Todo mundo tiene miedo de hablar, en un estado represivo y autoritario es la norma, a pesar de ello, la verdad siempre se abre camino, incluso aquí, en el techo del mundo. Dicen en Roshan que una desgraciada señora se dejó morir de la pena hace un par de días, tras perder a su único hijo en la matanza de aquella jornada y no lograr enterrar su cuerpo acribillado, que fue tirado a las revueltas aguas del río por las fuerzas especiales denominadas antiterroristas por el gobierno central.
“Nadie nos oye, nadie puede escucharnos” murmura un orgulloso pamir de cejas entrelazadas con elegancia y cautivadores ojos que estriban entre el verde olivo y el gris granito, a las puertas de la casa de huéspedes donde pernocto. La luna está casi llena y he de irme a dormir, aunque sin conciliar el sueño. Mañana emprendo una ruta de senderismo por el valle de Bartang y toca ascender una docena de kilómetros montaña arriba. Habituarse a estas alturas toma tiempo para quien viene del nivel del mar, se entrecorta la respiración, sangra la nariz, prevalecen las pesadillas.
El mundo no es nada más que viento y fábula.
Abu Abdollah Djafar ibn Mohammed, Rudaki (859 – 940/41 d.C.)
“Que las constelaciones de la Vía Láctea semejen la secuenciación de nuestro ADN no es fortuito, estamos hechos de polvo de estrellas”, dice Nuredín.
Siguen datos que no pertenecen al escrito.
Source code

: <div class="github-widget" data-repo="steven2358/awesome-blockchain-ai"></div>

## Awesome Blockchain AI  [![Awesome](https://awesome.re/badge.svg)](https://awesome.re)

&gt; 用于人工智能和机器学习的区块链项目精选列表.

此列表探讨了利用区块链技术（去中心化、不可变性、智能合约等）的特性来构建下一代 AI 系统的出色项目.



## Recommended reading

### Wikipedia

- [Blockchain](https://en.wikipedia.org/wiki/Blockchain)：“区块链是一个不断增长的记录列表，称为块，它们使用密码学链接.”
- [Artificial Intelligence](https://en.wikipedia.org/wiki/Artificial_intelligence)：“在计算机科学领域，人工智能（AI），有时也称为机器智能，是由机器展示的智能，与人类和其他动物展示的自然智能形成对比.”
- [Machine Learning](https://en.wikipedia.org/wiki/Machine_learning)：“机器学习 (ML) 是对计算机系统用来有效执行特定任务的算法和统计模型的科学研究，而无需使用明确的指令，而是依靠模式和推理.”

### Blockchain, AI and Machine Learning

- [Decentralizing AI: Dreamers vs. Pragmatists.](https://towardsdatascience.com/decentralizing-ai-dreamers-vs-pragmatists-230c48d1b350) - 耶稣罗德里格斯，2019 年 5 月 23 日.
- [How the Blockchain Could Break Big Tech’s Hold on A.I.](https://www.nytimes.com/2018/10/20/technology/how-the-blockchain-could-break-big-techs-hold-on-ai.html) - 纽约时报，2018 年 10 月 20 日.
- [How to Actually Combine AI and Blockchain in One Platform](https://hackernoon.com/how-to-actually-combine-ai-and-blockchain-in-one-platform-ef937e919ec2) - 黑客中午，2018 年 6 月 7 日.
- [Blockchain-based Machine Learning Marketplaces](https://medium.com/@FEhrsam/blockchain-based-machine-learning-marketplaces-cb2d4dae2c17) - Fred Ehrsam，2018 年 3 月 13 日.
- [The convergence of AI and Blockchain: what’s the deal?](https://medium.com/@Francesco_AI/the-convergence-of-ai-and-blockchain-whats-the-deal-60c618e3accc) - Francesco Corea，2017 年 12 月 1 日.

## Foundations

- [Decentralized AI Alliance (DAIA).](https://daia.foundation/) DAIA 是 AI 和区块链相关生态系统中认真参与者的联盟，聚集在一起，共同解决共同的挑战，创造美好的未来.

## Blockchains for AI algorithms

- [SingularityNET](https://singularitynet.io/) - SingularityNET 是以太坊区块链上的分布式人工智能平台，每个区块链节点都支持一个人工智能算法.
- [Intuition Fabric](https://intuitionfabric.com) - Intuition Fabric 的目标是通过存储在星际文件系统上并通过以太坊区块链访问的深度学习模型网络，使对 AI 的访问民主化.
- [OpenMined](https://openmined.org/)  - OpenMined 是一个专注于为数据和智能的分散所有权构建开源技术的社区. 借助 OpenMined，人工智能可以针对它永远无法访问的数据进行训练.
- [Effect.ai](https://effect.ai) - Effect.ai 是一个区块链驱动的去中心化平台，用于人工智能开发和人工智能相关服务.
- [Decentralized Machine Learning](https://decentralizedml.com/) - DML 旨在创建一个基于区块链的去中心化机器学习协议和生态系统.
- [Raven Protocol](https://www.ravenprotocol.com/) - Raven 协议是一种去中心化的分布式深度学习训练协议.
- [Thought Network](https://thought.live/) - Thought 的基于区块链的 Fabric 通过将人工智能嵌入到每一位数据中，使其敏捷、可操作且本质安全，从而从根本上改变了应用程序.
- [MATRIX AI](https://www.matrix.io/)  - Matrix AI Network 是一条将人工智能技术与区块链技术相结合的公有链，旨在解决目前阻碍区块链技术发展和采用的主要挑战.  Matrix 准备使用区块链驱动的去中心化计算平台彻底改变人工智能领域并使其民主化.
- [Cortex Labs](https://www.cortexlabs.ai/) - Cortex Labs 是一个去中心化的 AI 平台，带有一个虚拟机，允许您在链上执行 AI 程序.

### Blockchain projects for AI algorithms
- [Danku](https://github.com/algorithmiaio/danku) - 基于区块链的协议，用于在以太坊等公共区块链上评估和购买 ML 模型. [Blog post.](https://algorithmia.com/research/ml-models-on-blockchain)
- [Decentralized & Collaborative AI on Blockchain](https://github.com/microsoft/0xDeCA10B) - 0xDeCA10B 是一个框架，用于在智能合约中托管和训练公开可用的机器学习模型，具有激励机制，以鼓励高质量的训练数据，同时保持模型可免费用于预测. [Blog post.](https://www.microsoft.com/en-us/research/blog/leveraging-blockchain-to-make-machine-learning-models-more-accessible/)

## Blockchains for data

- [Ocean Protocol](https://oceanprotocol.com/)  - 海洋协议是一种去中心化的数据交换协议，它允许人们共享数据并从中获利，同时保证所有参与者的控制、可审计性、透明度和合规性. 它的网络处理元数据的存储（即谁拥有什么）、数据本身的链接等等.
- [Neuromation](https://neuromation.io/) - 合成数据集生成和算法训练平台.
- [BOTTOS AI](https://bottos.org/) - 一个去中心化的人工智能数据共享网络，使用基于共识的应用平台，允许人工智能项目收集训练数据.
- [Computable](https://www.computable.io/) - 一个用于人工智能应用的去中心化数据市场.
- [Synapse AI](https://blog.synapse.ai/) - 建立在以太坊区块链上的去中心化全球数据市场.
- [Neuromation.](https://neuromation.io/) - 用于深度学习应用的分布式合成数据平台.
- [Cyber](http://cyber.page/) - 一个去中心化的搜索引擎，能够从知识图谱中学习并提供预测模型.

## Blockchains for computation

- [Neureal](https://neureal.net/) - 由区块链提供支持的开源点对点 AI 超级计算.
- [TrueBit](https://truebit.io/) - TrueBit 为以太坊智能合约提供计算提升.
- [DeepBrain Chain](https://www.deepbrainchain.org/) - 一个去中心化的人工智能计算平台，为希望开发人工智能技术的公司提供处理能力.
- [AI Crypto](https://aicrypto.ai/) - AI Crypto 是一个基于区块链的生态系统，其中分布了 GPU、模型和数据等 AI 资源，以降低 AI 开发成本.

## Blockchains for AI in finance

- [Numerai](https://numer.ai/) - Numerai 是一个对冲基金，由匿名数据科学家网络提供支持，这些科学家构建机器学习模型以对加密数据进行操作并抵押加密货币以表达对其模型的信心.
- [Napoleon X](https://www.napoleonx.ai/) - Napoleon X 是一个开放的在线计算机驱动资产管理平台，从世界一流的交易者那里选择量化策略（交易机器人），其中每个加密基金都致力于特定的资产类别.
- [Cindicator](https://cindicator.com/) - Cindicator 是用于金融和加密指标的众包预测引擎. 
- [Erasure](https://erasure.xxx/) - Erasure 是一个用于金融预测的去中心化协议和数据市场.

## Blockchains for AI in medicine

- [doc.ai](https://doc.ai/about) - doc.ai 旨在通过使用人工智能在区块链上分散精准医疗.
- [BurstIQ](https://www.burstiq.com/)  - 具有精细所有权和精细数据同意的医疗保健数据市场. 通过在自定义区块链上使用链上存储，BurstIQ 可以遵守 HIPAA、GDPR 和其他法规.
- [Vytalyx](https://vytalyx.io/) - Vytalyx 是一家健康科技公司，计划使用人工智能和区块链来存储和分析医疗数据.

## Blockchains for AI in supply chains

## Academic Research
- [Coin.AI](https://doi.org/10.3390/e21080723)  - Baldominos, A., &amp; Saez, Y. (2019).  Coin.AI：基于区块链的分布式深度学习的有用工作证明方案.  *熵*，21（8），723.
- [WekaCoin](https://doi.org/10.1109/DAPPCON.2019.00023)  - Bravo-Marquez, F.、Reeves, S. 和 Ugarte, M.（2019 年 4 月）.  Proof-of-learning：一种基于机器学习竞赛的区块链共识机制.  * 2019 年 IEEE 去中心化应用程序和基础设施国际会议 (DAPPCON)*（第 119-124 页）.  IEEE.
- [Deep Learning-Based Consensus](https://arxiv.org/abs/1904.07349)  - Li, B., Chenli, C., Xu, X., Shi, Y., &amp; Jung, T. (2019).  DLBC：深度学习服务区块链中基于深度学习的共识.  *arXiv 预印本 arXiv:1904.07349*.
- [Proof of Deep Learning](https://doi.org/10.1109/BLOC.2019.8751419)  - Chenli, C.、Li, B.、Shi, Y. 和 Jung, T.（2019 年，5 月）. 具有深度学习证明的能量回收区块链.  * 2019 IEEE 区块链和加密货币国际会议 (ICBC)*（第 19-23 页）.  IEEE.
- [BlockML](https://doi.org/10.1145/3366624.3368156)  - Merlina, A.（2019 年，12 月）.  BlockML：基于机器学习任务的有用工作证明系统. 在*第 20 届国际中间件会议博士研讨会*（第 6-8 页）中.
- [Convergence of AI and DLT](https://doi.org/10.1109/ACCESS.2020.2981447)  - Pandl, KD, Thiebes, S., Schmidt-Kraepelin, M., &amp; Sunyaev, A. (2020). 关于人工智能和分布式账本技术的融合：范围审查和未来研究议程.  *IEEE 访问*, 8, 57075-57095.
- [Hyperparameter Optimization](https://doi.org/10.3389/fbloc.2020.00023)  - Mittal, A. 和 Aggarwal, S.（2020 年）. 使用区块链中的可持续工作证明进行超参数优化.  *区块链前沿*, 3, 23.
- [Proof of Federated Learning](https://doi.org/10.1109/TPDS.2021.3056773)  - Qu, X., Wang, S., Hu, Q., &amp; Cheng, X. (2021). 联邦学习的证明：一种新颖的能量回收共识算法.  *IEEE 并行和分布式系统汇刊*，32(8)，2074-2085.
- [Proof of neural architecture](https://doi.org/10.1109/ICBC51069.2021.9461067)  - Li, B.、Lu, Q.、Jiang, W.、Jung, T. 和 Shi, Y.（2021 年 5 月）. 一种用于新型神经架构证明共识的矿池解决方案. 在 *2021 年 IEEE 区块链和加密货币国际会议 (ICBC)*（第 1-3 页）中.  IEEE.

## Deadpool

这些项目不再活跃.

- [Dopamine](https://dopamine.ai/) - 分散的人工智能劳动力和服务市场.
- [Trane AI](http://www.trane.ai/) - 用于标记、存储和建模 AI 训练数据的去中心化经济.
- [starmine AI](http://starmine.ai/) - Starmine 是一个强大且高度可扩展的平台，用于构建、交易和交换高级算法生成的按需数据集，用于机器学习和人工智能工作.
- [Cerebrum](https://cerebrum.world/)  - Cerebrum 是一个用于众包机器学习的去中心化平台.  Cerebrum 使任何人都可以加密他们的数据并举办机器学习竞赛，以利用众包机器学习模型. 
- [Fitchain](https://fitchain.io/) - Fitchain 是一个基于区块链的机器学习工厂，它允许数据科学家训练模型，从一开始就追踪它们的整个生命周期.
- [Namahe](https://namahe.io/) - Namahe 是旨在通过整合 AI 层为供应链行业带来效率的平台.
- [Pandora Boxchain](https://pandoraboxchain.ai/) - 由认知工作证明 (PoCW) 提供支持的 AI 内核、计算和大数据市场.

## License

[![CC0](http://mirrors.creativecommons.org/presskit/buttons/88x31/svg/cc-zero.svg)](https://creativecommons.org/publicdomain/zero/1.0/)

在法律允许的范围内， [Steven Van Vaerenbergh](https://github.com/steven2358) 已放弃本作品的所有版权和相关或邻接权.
Nos encontramos al interior de lo que se cree fue un observatorio medieval, los restos de vasijas y pipas de barro, numeradas y clasificadas en alfabeto cirílico se confunden con pedazos de cerámica que muestra dejos de pintura azul y trozos de lapislázuli. La voz de Nuredín es poesía pura, ni la traducción borra su melódica narrativa. El hombre de 70 años porta largas barbas blancas y cofia a tono, es un campesino apasionado de su tierra, pero también de su encargo, desde que se descubriese a mediados del 2012, es el guardián del conjunto arqueológico de Karon, conocido como el Machu Pichu de Tayikistán.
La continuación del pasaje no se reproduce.